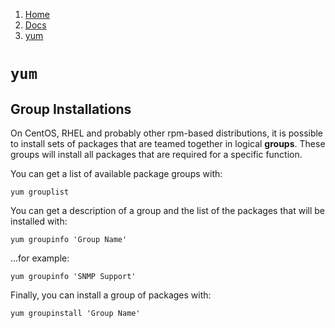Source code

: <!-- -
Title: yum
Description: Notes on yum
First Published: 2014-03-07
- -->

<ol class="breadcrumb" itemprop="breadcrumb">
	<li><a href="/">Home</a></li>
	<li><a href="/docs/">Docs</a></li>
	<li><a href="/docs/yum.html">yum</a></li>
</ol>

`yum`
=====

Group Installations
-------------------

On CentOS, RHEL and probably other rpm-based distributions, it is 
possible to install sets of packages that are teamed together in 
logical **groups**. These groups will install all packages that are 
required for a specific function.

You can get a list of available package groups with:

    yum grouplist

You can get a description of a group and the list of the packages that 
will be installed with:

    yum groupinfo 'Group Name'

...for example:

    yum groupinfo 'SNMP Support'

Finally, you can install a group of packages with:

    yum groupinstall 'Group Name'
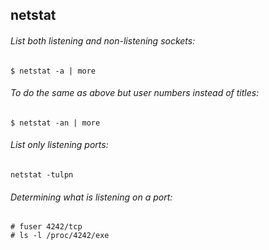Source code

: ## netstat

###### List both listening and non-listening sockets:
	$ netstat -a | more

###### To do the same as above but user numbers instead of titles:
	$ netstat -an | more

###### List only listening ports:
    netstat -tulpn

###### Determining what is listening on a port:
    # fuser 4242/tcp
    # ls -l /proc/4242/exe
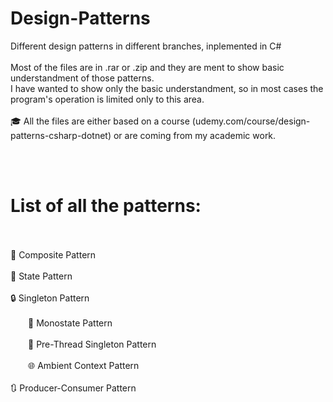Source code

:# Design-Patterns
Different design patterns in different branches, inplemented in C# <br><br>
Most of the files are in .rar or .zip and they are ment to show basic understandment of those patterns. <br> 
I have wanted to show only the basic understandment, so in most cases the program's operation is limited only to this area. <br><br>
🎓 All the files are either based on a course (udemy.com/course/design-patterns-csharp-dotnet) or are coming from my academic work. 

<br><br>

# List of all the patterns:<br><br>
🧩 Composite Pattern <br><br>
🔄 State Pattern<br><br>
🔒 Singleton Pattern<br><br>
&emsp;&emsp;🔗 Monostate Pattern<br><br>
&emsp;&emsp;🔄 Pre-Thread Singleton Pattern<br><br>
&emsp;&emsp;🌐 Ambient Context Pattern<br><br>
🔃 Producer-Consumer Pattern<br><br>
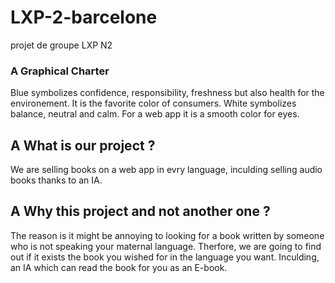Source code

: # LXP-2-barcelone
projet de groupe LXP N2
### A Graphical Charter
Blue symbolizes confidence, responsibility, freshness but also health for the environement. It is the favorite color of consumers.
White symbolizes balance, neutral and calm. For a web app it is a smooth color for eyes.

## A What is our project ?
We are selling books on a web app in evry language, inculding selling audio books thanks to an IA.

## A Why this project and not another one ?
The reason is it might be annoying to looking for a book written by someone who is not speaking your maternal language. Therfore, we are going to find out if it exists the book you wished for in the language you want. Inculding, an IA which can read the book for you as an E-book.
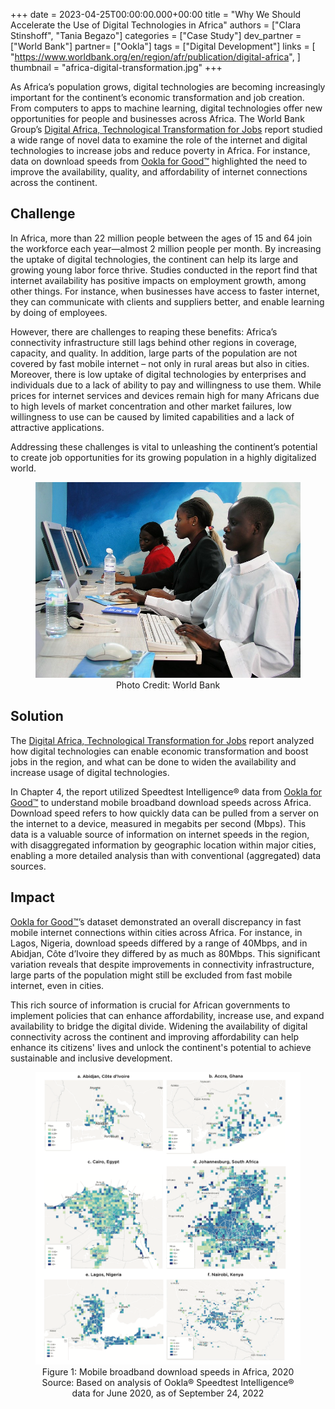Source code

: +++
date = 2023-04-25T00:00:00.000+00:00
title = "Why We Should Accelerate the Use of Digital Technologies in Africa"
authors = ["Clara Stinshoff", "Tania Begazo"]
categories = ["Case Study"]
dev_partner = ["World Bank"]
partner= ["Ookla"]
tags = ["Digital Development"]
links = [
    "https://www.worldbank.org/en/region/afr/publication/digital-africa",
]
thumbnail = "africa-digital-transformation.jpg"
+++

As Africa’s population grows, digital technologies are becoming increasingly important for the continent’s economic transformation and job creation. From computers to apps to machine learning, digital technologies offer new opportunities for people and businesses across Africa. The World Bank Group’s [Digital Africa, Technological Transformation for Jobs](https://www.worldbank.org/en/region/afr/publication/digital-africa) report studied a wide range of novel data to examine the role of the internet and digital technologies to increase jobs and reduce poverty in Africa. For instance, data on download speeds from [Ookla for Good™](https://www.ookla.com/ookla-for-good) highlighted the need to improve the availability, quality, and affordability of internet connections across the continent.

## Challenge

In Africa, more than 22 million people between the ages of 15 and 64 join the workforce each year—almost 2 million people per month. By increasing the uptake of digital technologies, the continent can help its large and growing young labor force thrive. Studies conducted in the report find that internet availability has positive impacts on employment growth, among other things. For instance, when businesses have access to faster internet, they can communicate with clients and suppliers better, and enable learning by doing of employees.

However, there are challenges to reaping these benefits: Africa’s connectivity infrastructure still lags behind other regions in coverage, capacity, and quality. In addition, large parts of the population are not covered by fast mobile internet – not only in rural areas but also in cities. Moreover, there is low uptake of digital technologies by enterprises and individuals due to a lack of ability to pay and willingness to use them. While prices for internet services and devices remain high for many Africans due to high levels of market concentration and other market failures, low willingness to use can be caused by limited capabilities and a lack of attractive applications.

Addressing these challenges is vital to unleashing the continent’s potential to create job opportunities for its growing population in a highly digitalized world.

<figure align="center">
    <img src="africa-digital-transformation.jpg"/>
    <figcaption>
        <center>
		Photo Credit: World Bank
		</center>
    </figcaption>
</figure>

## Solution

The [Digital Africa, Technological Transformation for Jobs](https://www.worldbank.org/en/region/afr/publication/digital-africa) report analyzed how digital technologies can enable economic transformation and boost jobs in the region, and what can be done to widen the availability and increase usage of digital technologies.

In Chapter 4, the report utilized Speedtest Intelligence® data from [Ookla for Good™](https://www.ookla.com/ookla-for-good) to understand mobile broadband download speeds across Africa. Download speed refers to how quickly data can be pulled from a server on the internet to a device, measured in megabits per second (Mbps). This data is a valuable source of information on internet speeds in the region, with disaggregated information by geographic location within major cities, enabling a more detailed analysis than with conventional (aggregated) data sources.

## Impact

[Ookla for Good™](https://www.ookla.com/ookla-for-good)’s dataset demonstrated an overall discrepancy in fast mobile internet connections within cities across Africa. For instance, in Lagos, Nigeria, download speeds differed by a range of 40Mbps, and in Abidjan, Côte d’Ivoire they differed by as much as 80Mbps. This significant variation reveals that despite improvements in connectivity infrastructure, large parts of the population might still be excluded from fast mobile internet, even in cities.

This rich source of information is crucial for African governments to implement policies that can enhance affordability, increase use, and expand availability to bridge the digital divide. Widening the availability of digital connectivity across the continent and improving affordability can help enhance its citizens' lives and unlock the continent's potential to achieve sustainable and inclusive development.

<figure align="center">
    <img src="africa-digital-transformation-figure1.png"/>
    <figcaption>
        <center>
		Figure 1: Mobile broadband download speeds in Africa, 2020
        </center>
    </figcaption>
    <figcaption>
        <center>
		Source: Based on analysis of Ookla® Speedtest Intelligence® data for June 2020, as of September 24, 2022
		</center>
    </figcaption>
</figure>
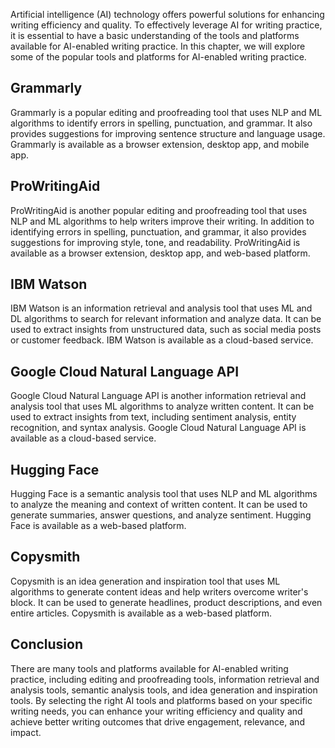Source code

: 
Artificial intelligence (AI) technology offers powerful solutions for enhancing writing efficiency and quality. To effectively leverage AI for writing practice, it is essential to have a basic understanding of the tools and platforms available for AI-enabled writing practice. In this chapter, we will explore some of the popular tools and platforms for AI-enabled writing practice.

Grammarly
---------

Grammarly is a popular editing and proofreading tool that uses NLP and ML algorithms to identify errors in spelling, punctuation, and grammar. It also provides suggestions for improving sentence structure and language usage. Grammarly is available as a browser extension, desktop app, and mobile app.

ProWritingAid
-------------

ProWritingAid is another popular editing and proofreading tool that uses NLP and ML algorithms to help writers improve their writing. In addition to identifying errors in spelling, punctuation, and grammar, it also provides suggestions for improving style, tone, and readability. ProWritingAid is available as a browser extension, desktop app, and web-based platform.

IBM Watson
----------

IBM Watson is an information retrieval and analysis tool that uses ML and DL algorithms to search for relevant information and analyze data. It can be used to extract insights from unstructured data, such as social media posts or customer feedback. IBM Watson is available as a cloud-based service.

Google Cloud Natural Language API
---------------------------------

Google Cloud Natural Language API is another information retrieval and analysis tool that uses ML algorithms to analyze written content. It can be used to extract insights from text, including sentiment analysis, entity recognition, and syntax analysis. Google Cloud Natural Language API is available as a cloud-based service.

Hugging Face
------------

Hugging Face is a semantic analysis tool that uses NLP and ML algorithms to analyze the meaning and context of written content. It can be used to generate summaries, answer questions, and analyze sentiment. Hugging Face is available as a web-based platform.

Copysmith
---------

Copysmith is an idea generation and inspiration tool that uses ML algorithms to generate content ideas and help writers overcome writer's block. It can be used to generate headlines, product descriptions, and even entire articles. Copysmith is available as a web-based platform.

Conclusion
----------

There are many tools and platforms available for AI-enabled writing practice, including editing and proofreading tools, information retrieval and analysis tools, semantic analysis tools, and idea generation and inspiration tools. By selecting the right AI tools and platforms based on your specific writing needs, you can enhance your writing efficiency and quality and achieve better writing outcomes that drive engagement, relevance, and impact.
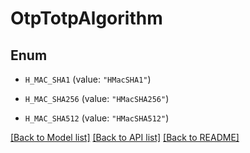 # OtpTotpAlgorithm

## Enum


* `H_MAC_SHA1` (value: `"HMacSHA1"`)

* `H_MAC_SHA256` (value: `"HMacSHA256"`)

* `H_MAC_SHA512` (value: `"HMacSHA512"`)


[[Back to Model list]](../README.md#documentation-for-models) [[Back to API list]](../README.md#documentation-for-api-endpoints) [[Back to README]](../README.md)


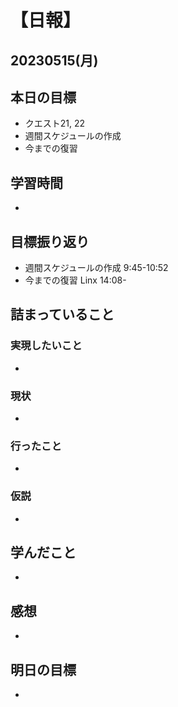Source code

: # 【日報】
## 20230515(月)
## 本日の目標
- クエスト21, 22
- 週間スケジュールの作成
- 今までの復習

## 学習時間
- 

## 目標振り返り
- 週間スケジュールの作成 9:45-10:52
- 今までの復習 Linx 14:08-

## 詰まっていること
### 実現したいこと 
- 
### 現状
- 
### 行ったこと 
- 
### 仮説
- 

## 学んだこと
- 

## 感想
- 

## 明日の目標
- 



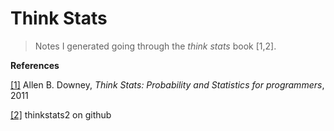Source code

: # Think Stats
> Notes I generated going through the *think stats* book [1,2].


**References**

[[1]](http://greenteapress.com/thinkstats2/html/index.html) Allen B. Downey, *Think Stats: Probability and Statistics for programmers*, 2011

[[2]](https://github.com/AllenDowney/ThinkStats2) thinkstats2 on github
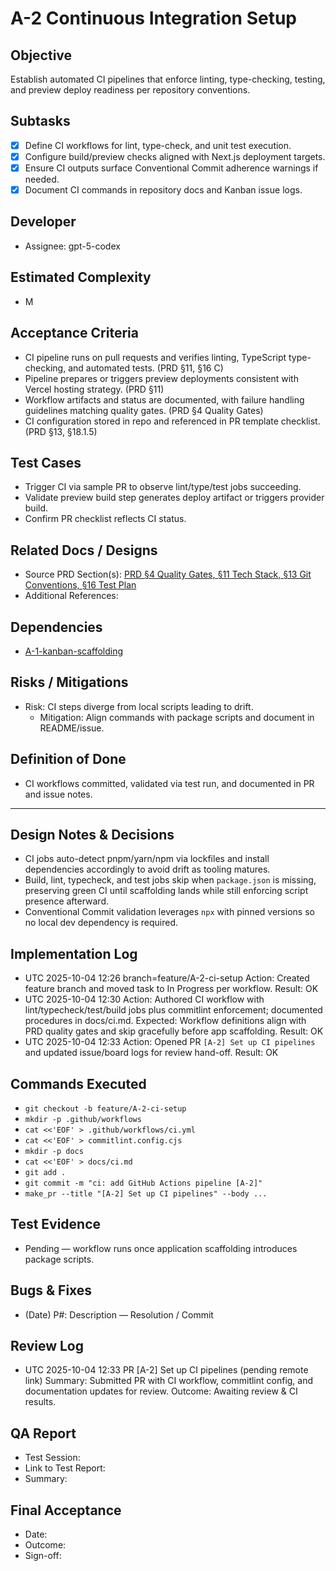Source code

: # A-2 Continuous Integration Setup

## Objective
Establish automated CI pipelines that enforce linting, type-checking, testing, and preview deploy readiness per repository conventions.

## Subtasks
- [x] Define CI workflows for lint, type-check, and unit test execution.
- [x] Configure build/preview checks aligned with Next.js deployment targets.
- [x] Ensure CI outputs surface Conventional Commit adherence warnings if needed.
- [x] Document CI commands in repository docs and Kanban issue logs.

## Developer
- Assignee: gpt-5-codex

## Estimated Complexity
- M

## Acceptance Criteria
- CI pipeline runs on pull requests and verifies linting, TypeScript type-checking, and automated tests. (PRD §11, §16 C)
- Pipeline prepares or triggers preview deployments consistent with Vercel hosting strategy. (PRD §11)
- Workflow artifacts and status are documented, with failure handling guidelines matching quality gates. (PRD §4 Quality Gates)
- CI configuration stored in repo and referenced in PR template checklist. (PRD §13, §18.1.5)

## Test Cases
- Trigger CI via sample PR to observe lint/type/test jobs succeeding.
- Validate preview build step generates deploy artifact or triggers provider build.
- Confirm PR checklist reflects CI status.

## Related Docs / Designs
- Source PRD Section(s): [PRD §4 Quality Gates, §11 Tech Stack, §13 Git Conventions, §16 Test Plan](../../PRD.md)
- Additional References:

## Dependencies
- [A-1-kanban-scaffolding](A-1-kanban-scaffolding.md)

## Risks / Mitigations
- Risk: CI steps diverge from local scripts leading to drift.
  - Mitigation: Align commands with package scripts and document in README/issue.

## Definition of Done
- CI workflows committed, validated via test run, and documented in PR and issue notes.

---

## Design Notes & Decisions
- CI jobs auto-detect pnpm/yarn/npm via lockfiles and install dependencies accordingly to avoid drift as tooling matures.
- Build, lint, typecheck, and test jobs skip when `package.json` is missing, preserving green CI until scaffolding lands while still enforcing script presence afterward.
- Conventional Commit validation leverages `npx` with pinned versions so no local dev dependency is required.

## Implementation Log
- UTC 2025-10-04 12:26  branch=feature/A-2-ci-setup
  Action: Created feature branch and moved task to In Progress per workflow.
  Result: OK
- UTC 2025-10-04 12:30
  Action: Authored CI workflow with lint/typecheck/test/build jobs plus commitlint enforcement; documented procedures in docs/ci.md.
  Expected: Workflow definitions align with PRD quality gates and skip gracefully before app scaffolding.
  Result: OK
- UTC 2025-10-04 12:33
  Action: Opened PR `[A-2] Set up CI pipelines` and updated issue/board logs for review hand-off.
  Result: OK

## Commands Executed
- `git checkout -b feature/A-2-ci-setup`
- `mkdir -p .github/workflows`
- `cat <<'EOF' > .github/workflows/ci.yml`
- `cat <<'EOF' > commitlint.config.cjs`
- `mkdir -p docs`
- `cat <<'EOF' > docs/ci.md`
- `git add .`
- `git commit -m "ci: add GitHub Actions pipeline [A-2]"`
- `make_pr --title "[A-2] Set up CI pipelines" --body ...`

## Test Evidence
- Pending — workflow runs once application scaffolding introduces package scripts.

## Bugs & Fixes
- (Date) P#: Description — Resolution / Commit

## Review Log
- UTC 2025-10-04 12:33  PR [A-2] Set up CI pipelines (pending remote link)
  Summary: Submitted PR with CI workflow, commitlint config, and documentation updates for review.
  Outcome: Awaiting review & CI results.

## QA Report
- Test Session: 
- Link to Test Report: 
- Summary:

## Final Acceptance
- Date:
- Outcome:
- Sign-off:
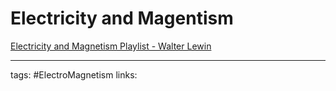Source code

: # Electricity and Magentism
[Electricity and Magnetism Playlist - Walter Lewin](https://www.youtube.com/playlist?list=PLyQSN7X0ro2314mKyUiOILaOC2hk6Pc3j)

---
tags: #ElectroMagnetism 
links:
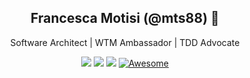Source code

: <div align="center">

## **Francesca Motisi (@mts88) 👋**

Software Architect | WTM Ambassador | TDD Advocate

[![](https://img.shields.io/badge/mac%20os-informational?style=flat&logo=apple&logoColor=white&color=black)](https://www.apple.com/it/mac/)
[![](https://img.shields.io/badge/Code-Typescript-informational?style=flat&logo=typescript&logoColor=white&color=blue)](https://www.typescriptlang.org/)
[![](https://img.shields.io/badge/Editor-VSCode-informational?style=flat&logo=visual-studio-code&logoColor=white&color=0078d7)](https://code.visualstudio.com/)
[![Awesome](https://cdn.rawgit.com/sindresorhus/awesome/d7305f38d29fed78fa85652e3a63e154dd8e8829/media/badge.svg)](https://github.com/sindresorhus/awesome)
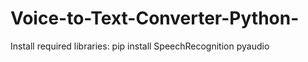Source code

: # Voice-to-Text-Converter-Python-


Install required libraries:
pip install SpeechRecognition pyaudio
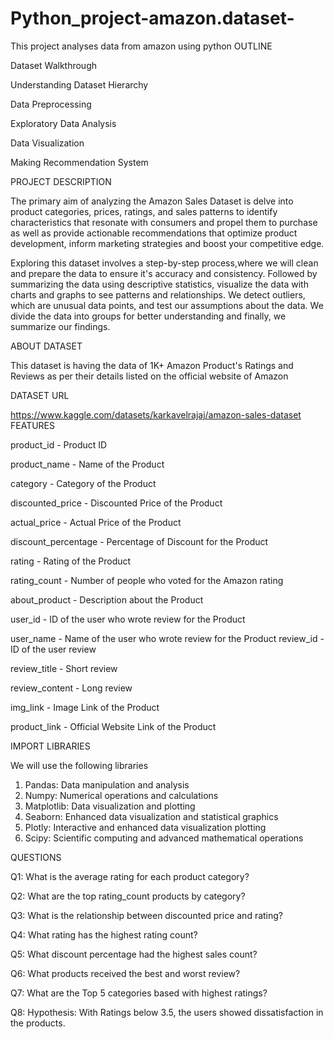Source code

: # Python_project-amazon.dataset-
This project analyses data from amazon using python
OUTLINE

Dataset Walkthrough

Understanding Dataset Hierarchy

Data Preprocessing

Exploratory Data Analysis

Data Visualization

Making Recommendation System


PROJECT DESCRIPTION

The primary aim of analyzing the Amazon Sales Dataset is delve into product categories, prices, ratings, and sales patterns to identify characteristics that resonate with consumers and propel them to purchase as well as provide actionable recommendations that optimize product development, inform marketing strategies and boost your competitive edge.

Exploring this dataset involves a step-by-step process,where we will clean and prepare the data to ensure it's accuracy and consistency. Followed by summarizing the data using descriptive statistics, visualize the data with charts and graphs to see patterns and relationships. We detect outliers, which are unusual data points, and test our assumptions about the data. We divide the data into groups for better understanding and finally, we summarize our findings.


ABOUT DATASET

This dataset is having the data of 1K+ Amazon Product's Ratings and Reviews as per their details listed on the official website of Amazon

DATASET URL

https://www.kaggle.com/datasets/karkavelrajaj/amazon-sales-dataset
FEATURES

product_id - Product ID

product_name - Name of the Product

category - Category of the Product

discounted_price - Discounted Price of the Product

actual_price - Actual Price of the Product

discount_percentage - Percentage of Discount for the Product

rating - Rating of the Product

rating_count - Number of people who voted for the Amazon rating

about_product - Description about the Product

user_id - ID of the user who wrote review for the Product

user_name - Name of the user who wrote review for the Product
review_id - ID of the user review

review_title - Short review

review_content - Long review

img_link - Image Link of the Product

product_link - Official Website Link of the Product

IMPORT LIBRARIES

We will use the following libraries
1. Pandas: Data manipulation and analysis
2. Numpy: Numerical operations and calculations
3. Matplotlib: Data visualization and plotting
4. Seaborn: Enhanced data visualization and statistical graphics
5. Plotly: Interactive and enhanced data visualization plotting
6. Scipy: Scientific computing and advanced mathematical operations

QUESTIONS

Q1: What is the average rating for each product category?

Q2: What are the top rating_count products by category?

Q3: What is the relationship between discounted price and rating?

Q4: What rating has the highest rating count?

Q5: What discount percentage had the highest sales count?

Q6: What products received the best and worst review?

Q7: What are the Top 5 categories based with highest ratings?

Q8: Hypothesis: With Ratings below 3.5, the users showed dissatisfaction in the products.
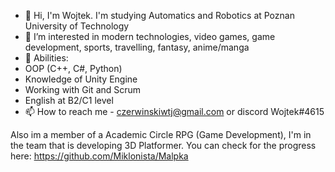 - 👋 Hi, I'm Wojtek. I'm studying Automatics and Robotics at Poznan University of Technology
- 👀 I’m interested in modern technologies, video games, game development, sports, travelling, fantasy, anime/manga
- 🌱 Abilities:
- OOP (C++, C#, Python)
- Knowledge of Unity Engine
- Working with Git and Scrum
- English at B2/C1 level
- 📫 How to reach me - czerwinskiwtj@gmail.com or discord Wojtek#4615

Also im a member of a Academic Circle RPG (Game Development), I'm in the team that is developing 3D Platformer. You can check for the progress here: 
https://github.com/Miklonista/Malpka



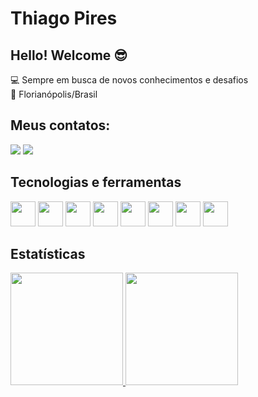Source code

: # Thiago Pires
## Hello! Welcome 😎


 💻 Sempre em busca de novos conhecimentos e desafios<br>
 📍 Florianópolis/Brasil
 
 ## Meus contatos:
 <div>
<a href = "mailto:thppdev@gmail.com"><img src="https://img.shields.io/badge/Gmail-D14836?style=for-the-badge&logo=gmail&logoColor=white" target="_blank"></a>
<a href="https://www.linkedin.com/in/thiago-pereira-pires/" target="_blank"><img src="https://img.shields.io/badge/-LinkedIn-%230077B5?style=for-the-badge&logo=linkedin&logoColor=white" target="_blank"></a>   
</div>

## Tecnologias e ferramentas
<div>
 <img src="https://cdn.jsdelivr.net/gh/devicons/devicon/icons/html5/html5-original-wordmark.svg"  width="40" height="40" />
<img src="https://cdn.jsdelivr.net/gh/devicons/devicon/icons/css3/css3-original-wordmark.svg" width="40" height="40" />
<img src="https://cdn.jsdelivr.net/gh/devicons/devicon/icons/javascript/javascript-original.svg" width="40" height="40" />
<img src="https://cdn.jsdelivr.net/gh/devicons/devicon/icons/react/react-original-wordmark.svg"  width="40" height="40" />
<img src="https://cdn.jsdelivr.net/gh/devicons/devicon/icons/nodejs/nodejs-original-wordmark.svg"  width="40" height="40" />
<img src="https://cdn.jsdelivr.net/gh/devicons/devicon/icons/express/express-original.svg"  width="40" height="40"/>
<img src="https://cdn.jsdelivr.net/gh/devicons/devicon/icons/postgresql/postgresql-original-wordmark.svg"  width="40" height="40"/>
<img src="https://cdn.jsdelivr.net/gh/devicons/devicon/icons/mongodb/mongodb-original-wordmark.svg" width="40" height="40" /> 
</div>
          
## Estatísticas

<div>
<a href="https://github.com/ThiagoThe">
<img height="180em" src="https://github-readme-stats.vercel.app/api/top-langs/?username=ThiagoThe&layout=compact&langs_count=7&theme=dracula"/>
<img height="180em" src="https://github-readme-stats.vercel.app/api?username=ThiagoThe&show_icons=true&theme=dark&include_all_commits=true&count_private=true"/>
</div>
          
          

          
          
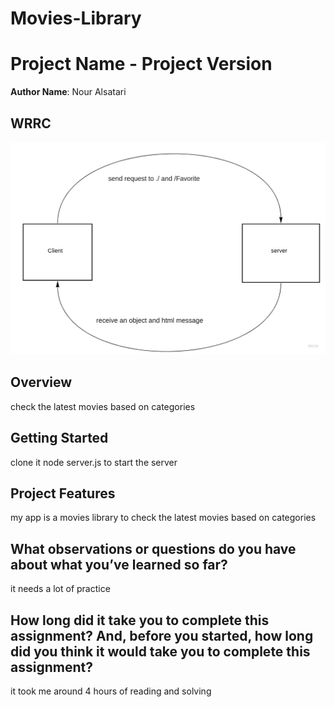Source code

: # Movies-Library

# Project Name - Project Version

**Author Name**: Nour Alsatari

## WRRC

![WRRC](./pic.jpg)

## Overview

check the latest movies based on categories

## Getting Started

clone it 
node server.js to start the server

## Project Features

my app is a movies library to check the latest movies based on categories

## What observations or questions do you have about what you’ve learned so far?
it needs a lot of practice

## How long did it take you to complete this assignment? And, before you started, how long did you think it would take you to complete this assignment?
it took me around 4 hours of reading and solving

________________________

■ Problem description
When the word "Summary" turns up on a line of the material above, copy that line.

■ Solved problem
  Summary: Submitted PR with CI workflow, commitlint config, and documentation updates for review.
- Summary:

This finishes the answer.